New RPG Tools

I’ve picked up a couple of new digital RPG tools recently which I’m starting to take a look at. I’ve been pretty static over the last ten years in what I use, mainly because I’ve got comfortable with the tools I have and got used to their quirks and short comings. In theory, switching to higher level tools should save me a lot of time, but there’s always the risk that I spend more time learning and configuring them.

Foundry Virtual Tabletop

The first is FoundryVTT, a virtual table top software that is designed to be self-hosted (though it has hosted cloud options). I’ve been using Roll20 for so long that it comes naturally to me, and every other VTT I’ve tried has turned out to be incredibly confusing and difficult to use. Foundry seems to be actually usable, though suffers from a lack of support for Mongoose Traveller (it has Cepheus, which is similar, but Roll20 wins here).

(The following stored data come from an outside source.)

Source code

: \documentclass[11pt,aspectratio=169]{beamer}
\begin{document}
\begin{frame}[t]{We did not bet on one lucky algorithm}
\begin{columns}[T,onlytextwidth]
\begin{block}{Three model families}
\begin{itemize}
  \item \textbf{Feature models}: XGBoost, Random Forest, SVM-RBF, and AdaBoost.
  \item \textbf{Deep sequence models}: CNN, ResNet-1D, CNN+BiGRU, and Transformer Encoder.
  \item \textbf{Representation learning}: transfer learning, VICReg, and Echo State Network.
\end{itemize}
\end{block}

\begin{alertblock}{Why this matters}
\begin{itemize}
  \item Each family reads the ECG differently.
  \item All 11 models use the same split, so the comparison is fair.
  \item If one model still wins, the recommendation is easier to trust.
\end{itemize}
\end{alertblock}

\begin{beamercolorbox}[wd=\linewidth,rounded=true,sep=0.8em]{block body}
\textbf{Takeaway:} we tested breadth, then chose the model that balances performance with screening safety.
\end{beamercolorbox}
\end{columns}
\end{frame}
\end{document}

The big difference with Foundry compared to Roll20 is the self hosting aspect. It runs like a web server, so needs someone with a bit of technical ability to run it up and have the rest of their group access it over the internet. I have it running on a RaspberryPi 4 (basically a small computer that fits in the palm of your hand and costs less than £100). Since I have a static IP and DNS options, hosting this myself shouldn’t be a problem. Others less technically inclined might have problems here. There are cloud options for those who don’t want to run Foundry themselves though.

As well as looking a bit nicer (and a bit more modern) than Roll20, it has a few functional extras as well:

  • Built in support for doors and windows. Doors can be opened and closed (even by players), and automatically block movement and vision whilst closed.
  • An ‘overhead’ graphics layer, which can be used for trees, rooves and other large objects. They obscure what is underneath, until a token walks up to them at which point they can see what’s below. Really useful for village maps, where you have a lot of houses, and want to see the outside of a building when players are outside, and then have it automatically switch to an internal map when players go inside.
  • Add on support for multiple levels in a map. In Roll20, this has to be faked by having multiple maps on one screen.
With overhead images, characters can walk under a ship to see what is there.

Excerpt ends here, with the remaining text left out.